Des couleurs de rouille, de xanthe surgissent, cerclées de blanc...

Des formes généreuses s'épanouissent.

 

A l'intérieur, la chair dorée révèle des teintes éclatantes encore, des senteurs douces et sereines, des graines d'un jaune pâle, dans des ravines et des effondrements.

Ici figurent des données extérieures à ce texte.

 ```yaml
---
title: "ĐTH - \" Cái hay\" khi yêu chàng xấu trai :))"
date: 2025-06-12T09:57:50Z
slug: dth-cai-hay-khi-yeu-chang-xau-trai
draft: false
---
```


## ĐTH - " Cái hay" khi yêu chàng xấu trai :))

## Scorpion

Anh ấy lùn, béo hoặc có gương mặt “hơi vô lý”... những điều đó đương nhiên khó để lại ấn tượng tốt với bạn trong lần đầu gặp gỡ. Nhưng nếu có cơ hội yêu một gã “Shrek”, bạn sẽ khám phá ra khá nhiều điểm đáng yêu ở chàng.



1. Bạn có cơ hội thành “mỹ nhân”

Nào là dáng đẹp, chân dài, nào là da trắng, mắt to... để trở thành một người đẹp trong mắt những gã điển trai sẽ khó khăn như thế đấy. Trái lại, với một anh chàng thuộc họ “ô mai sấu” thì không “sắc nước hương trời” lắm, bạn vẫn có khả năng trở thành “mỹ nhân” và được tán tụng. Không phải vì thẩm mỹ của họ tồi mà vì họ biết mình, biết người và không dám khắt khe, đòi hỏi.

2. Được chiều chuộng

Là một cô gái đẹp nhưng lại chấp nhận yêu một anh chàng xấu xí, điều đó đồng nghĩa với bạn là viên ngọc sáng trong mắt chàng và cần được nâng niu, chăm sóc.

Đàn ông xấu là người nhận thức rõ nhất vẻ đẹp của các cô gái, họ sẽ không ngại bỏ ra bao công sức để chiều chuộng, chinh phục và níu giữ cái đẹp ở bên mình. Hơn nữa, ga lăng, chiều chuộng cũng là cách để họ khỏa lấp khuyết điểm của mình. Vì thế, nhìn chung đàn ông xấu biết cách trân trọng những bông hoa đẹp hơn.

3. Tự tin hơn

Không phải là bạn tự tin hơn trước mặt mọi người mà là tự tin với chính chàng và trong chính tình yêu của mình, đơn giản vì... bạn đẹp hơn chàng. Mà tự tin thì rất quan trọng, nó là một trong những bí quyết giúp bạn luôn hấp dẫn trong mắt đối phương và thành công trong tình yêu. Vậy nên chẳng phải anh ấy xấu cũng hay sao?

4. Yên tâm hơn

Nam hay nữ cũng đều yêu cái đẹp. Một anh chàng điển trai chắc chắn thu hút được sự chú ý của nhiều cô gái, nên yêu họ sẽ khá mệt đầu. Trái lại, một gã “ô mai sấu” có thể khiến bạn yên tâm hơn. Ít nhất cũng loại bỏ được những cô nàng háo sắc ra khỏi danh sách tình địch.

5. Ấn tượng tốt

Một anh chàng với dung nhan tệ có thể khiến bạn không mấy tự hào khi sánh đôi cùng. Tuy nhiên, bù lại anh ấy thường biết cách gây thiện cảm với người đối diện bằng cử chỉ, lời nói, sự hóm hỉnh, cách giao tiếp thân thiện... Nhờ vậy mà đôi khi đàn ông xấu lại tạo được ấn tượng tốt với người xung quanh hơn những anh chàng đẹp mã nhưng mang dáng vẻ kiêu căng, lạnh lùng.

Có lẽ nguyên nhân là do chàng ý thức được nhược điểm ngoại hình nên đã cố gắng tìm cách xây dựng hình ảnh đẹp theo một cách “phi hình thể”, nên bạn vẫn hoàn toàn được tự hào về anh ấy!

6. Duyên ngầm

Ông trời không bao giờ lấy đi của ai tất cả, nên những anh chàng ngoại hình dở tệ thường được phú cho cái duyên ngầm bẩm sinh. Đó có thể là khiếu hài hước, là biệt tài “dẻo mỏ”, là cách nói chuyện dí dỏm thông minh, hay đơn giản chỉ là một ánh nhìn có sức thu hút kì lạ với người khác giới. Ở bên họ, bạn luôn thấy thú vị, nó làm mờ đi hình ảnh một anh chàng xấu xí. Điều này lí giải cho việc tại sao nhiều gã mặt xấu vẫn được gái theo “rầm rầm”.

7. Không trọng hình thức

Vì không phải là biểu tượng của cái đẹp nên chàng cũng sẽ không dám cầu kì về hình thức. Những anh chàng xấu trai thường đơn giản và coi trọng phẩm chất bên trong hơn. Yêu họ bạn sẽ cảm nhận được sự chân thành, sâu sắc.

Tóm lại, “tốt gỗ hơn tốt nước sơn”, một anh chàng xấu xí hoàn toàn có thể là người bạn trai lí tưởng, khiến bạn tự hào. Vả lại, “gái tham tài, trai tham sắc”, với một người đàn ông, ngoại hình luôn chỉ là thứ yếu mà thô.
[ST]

De la famille des cucurbitacés, comme la citrouille et la courge, le potimarrron éclaire les journées d'automne de ses éclats de couleurs vives.

 

Et quel goût raffiné ! Un suc délicat de châtaignes...

 

La surface du fruit fait briller des miroirs, de légères aspérités apparaissent, de petits cratères.

 

Potirons, potimarrons, citrouilles, cucurbitacés... tous ces noms remplis d'expressivité semblent mimer les formes mêmes de ces fruits de l'automne : on entevoit des rondeurs, des épanouissements, des épanchements de couleurs.

 

Redondances dans les sonorités, éclats solaires de palatales, mots qui rebondissent et s'étirent dans des tourbillons de consonnes variées.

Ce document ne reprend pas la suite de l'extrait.